What de Gucht neglects to mention is that the whole concept of having these specialised investment courts set up through a trans-Atlantic agreement can be traced to the tobacco industry.

The tobacco industry has quite literally drafted some of the key proposals for the planned accord.

Back in 1995, both the EU and US authorities formally tasked a corporate club called the Trans-Atlantic Business Dialogue with providing advice on how trade between the two sides could be increased. British American Tobacco and Philip Morris have been intimately involved in this lobby group, which has since been renamed the Trans Atlantic Business Council. For much of its history, the group's Brussels office was run by Jeffries Briginshaw, a former representative of British American Tobacco.
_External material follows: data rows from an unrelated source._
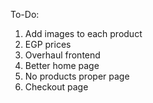 To-Do:
1. Add images to each product
2. EGP prices
3. Overhaul frontend
4. Better home page
5. No products proper page
6. Checkout page
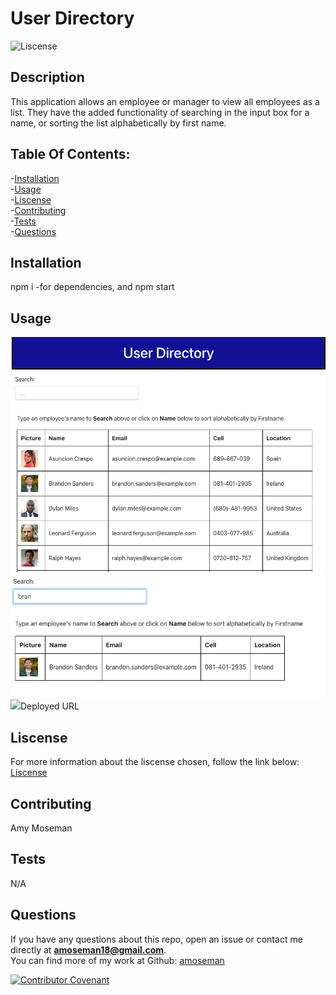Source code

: # User Directory

![Liscense](https://img.shields.io/badge/license-MIT-blue.svg)

## Description

This application allows an employee or manager to view all employees as a list. They have the added functionality of searching in the input box for a name, or sorting the list alphabetically by first name.

## Table Of Contents:

-[Installation](#Installation) </br> -[Usage](#Usage) </br> -[Liscense](#Liscense) </br> -[Contributing](#Contributing) </br> -[Tests](#Tests) </br> -[Questions](#Questions)

## Installation

npm i -for dependencies, and npm start

## Usage

 <img src="userdirectory/src/assets/userDirect.png">
 <img src="userdirectory/src/assets/userDirect2.png">
 <img src="userdirectory/src/assets/userDirect3.png>

[Deployed URL](https://github.com/amoseman1/react_user_directory/tree/master/userdirectory)

## Liscense

For more information about the liscense chosen, follow the link below:
[Liscense](https://opensource.org/liscenses/MIT)

## Contributing

Amy Moseman

## Tests

N/A

## Questions

If you have any questions about this repo, open an issue or contact me directly at **amoseman18@gmail.com**. </br>
You can find more of my work at Github: [amoseman](https://github.com/amoseman/)

[![Contributor Covenant](https://img.shields.io/badge/Contributor%20Covenant-v2.0%20adopted-ff69b4.svg)](code_of_conduct.md)
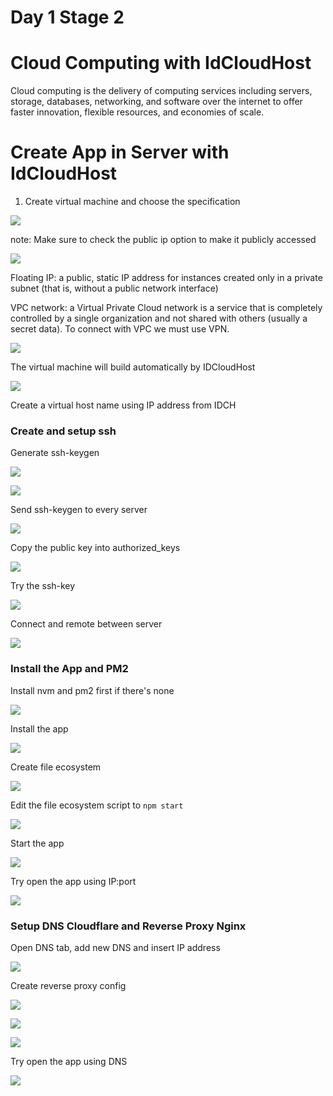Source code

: # Day 1 Stage 2

# Cloud Computing with IdCloudHost

Cloud computing is the delivery of computing services including servers, storage, databases, networking, and software over the internet to offer faster innovation, flexible resources, and economies of scale.

# Create App in Server with IdCloudHost

1. Create virtual machine and choose the specification

![](/media/day1/1.png)

note: Make sure to check the public ip option to make it publicly accessed

![](/media/day1/2.png)

Floating IP: a public, static IP address for instances created only in a private subnet (that is, without a public network interface)

VPC network: a Virtual Private Cloud network is a service that is completely controlled by a single organization and not shared with others (usually a secret data). To connect with VPC we must use VPN.

![](/media/day1/3.png)

The virtual machine will build automatically by IDCloudHost

![](/media/day1/Screenshot%20(51).png)

Create a virtual host name using IP address from IDCH

### Create and setup ssh

Generate ssh-keygen

![](/media/day1/Screenshot%20(60).png)

![](/media/day1/Screenshot%20(61).png)

Send ssh-keygen to every server

![](/media/day1/Screenshot%20(63).png)

Copy the public key into authorized_keys

![](/media/day1/Screenshot%20(64).png)

Try the ssh-key

![](/media/day1/Screenshot%20(66).png)

Connect and remote between server

![](/media/day1/Screenshot%20(67).png)

### Install the App and PM2

Install nvm and pm2 first if there's none

![](/media/day1/Screenshot%20(72).png)

Install the app

![](/media/day1/Screenshot%20(73).png)

Create file ecosystem

![](/media/day1/Screenshot%20(75).png)

Edit the file ecosystem script to `npm start`

![](/media/day1/Screenshot%20(76).png)

Start the app

![](/media/day1/Screenshot%20(77).png)

Try open the app using IP:port

![](/media/day1/Screenshot%20(78).png)

### Setup DNS Cloudflare and Reverse Proxy Nginx

Open DNS tab, add new DNS and insert IP address 

![](/media/day1/Screenshot%20(81).png)

Create reverse proxy config

![](/media/day1/Screenshot%20(83).png)

![](/media/day1/Screenshot%20(84).png)

![](/media/day1/Screenshot%20(85).png)

Try open the app using DNS

![](/media/day1/Screenshot%20(86).png)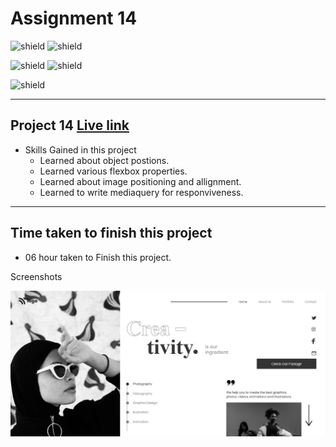 # Assignment 14
![shield](https://img.shields.io/badge/Hitesh--Choudhary-Full--Stack--JS--Bootcamp-red)
![shield](https://img.shields.io/badge/LCO-iNeuron-yellowgreen)

![shield](https://img.shields.io/badge/HTML-CSS-yellow) 
![shield](https://img.shields.io/badge/Live--Class-Project--14-orange)

![shield](https://img.shields.io/badge/Amit--Prajapati-Web--Developer-blue)

---

## Project 14 [Live link]()
- Skills Gained in this project
    - Learned about object postions.
    - Learned various flexbox properties.
    - Learned about image positioning and allignment.
    - Learned to write mediaquery for responviveness.
---

## Time taken to finish this project

- 06 hour taken to Finish this project.

Screenshots

![](./screenshots/project14-01.JPG)







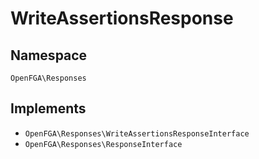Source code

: # WriteAssertionsResponse


## Namespace
`OpenFGA\Responses`

## Implements
* `OpenFGA\Responses\WriteAssertionsResponseInterface`
* `OpenFGA\Responses\ResponseInterface`

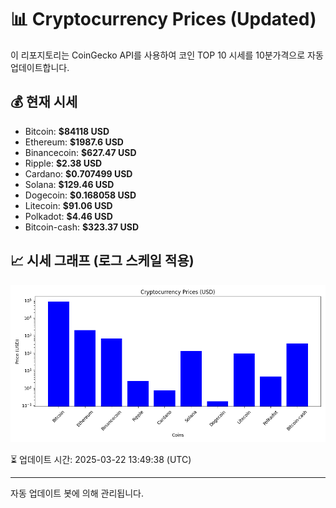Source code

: 
# 📊 Cryptocurrency Prices (Updated)

이 리포지토리는 CoinGecko API를 사용하여 코인 TOP 10 시세를 10분가격으로 자동 업데이트합니다.

## 💰 현재 시세
- Bitcoin: **$84118 USD**
- Ethereum: **$1987.6 USD**
- Binancecoin: **$627.47 USD**
- Ripple: **$2.38 USD**
- Cardano: **$0.707499 USD**
- Solana: **$129.46 USD**
- Dogecoin: **$0.168058 USD**
- Litecoin: **$91.06 USD**
- Polkadot: **$4.46 USD**
- Bitcoin-cash: **$323.37 USD**

## 📈 시세 그래프 (로그 스케일 적용)
![Crypto Prices](crypto_prices.png)

⏳ 업데이트 시간: 2025-03-22 13:49:38 (UTC)

---
자동 업데이트 봇에 의해 관리됩니다.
Not surprisingly, this group wants the kind of "robust mechanisms" included in the trans-Atlantic deal that have enabled Big Tobacco to challenge health legislation in other parts of the world.

The US Chamber of Commerce has close connections with Big Tobacco, too. It has tried to thwart an American government effort to have a clause inserted in another planned trade agreement, the Trans-Pacific Partnership, which would recognise that tobacco is a special product requiring stringent regulation to protect human health.

Given the secret nature of their conversation, we don't know if Karel de Gucht upbraided Donohoe last week for supporting an industry that deliberately aims to get children and adolescents hooked on its lethal products. But I very much doubt that he did.

For all his promises to defend the public interest, de Gucht has been happy to shine Big Tobacco's shoes.